- TASK -
Start at the line below containing "[0.5cm] Language Technologies Institute\\" and stop at the line containing "it is hard to". Repeat every line of that stretch exactly, and nothing outside it.

- ENTRIES SUPPLIED -
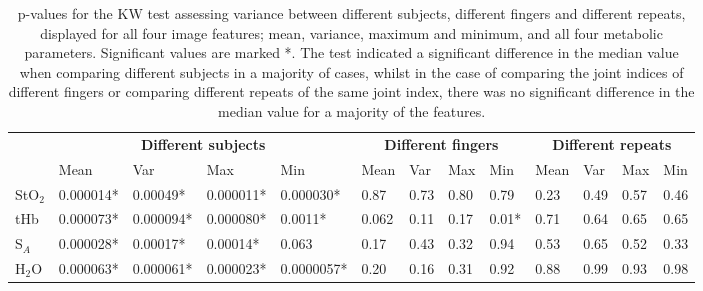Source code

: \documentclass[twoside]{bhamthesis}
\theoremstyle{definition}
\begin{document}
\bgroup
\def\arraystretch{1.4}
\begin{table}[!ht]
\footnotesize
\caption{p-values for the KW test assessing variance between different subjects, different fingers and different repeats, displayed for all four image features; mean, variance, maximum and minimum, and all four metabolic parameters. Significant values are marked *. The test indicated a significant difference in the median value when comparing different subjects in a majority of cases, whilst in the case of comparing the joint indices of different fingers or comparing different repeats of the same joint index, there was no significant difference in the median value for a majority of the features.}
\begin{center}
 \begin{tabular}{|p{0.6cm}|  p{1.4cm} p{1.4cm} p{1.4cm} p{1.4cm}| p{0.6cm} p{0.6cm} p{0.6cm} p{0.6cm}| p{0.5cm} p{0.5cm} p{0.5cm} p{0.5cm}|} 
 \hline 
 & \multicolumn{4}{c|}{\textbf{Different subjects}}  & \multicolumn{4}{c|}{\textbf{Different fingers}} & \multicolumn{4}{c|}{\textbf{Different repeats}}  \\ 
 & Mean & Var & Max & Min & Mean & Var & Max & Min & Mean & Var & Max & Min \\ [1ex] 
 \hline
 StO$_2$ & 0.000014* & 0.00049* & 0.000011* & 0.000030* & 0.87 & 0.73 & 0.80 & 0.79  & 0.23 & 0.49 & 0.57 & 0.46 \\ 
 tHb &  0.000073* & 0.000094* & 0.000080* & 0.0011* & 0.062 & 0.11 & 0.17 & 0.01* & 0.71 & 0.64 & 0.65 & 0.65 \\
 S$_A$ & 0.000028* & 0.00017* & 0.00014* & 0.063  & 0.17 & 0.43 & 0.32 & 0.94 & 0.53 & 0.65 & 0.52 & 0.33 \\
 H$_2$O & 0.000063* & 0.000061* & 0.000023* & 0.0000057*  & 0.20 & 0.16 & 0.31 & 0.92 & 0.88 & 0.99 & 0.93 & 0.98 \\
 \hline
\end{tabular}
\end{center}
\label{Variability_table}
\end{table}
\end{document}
...
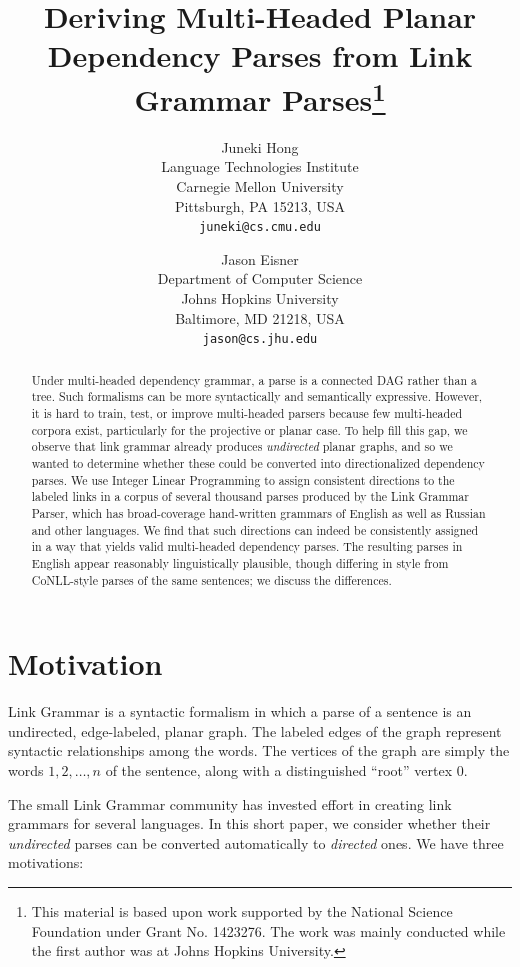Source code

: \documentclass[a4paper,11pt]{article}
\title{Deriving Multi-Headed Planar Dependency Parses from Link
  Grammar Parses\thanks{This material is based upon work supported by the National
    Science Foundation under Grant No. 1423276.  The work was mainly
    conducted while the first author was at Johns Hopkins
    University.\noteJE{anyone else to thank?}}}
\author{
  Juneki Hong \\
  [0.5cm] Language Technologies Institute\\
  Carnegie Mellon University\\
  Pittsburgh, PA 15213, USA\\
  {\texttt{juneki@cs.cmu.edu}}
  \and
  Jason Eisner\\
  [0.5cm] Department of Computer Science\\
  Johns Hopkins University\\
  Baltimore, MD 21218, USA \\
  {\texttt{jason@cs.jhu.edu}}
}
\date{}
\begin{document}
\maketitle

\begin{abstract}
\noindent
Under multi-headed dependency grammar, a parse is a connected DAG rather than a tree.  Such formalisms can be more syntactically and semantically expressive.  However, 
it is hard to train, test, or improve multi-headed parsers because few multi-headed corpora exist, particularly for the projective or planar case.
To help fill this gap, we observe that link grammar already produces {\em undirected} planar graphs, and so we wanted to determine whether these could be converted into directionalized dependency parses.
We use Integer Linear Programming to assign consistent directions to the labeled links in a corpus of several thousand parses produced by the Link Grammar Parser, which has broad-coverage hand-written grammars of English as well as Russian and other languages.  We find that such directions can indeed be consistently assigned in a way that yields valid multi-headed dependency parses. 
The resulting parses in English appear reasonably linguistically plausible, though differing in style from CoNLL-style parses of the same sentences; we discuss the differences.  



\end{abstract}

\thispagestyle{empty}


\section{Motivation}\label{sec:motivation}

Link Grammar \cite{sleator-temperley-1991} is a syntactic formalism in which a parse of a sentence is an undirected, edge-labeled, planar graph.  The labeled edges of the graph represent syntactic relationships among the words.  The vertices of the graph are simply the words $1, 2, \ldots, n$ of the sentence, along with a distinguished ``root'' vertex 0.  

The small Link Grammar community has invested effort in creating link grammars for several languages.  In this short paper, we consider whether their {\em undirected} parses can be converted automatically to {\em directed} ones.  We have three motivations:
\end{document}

- WORKED SOLUTION -
  [0.5cm] Language Technologies Institute\\
  Carnegie Mellon University\\
  Pittsburgh, PA 15213, USA\\
  {\texttt{juneki@cs.cmu.edu}}
  \and
  Jason Eisner\\
  [0.5cm] Department of Computer Science\\
  Johns Hopkins University\\
  Baltimore, MD 21218, USA \\
  {\texttt{jason@cs.jhu.edu}}
}
\date{}
\begin{document}
\maketitle

\begin{abstract}
\noindent
Under multi-headed dependency grammar, a parse is a connected DAG rather than a tree.  Such formalisms can be more syntactically and semantically expressive.  However, 
it is hard to train, test, or improve multi-headed parsers because few multi-headed corpora exist, particularly for the projective or planar case.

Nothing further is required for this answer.